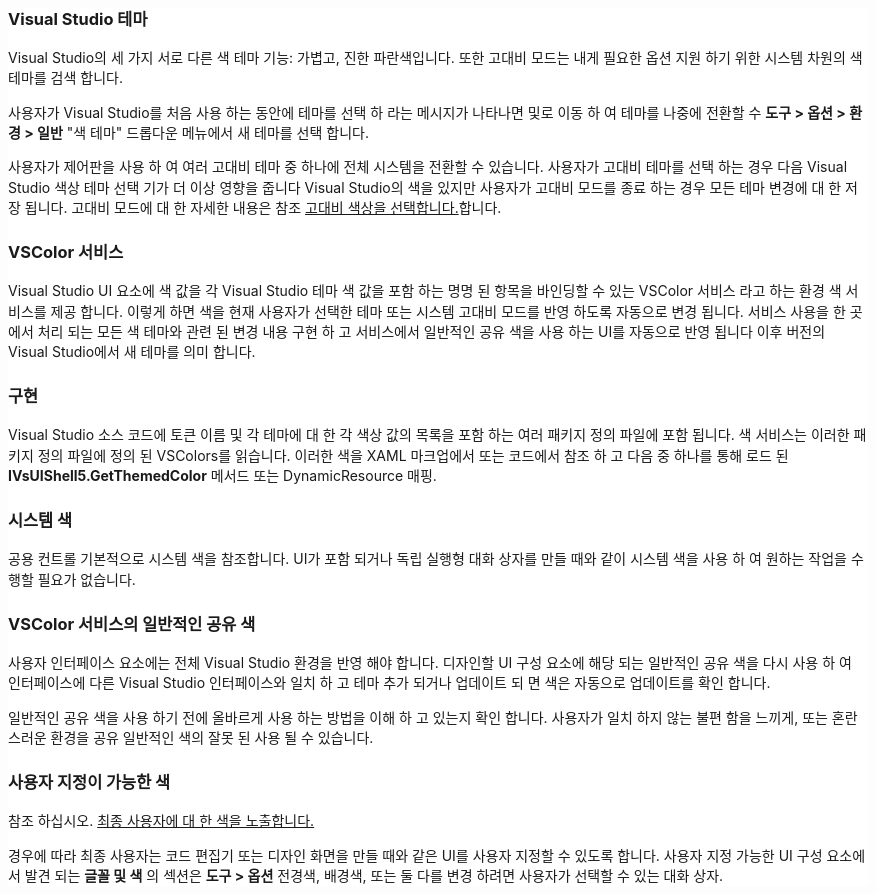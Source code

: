 ### Visual Studio 테마  
 Visual Studio의 세 가지 서로 다른 색 테마 기능: 가볍고, 진한 파란색입니다. 또한 고대비 모드는 내게 필요한 옵션 지원 하기 위한 시스템 차원의 색 테마를 검색 합니다.  
  
 사용자가 Visual Studio를 처음 사용 하는 동안에 테마를 선택 하 라는 메시지가 나타나면 및로 이동 하 여 테마를 나중에 전환할 수 **도구 \> 옵션 \> 환경 \> 일반** "색 테마" 드롭다운 메뉴에서 새 테마를 선택 합니다.  
  
 사용자가 제어판을 사용 하 여 여러 고대비 테마 중 하나에 전체 시스템을 전환할 수 있습니다. 사용자가 고대비 테마를 선택 하는 경우 다음 Visual Studio 색상 테마 선택 기가 더 이상 영향을 줍니다 Visual Studio의 색을 있지만 사용자가 고대비 모드를 종료 하는 경우 모든 테마 변경에 대 한 저장 됩니다. 고대비 모드에 대 한 자세한 내용은 참조 [고대비 색상을 선택합니다.](../../extensibility/ux-guidelines/colors-and-styling-for-visual-studio.md#BKMK_ChoosingHighContrastColors)합니다.  
  
### VSColor 서비스  
 Visual Studio UI 요소에 색 값을 각 Visual Studio 테마 색 값을 포함 하는 명명 된 항목을 바인딩할 수 있는 VSColor 서비스 라고 하는 환경 색 서비스를 제공 합니다. 이렇게 하면 색을 현재 사용자가 선택한 테마 또는 시스템 고대비 모드를 반영 하도록 자동으로 변경 됩니다. 서비스 사용을 한 곳에서 처리 되는 모든 색 테마와 관련 된 변경 내용 구현 하 고 서비스에서 일반적인 공유 색을 사용 하는 UI를 자동으로 반영 됩니다 이후 버전의 Visual Studio에서 새 테마를 의미 합니다.  
  
### 구현  
 Visual Studio 소스 코드에 토큰 이름 및 각 테마에 대 한 각 색상 값의 목록을 포함 하는 여러 패키지 정의 파일에 포함 됩니다. 색 서비스는 이러한 패키지 정의 파일에 정의 된 VSColors를 읽습니다. 이러한 색을 XAML 마크업에서 또는 코드에서 참조 하 고 다음 중 하나를 통해 로드 된 **IVsUIShell5.GetThemedColor** 메서드 또는 DynamicResource 매핑.  
  
### 시스템 색  
 공용 컨트롤 기본적으로 시스템 색을 참조합니다. UI가 포함 되거나 독립 실행형 대화 상자를 만들 때와 같이 시스템 색을 사용 하 여 원하는 작업을 수행할 필요가 없습니다.  
  
### VSColor 서비스의 일반적인 공유 색  
 사용자 인터페이스 요소에는 전체 Visual Studio 환경을 반영 해야 합니다. 디자인할 UI 구성 요소에 해당 되는 일반적인 공유 색을 다시 사용 하 여 인터페이스에 다른 Visual Studio 인터페이스와 일치 하 고 테마 추가 되거나 업데이트 되 면 색은 자동으로 업데이트를 확인 합니다.  
  
 일반적인 공유 색을 사용 하기 전에 올바르게 사용 하는 방법을 이해 하 고 있는지 확인 합니다. 사용자가 일치 하지 않는 불편 함을 느끼게, 또는 혼란 스러운 환경을 공유 일반적인 색의 잘못 된 사용 될 수 있습니다.  
  
### 사용자 지정이 가능한 색  
 참조 하십시오. [최종 사용자에 대 한 색을 노출합니다.](../../extensibility/ux-guidelines/colors-and-styling-for-visual-studio.md#BKMK_ExposingColorsForEndUsers)  
  
 경우에 따라 최종 사용자는 코드 편집기 또는 디자인 화면을 만들 때와 같은 UI를 사용자 지정할 수 있도록 합니다. 사용자 지정 가능한 UI 구성 요소에서 발견 되는 **글꼴 및 색** 의 섹션은 **도구 \> 옵션** 전경색, 배경색, 또는 둘 다를 변경 하려면 사용자가 선택할 수 있는 대화 상자.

--------------------

EXERCISE BRIEF: Among the lines of the data above, count those containing the word "guidelines" and report the total alone.

SOLUTION TO THIS PROBLEM: 2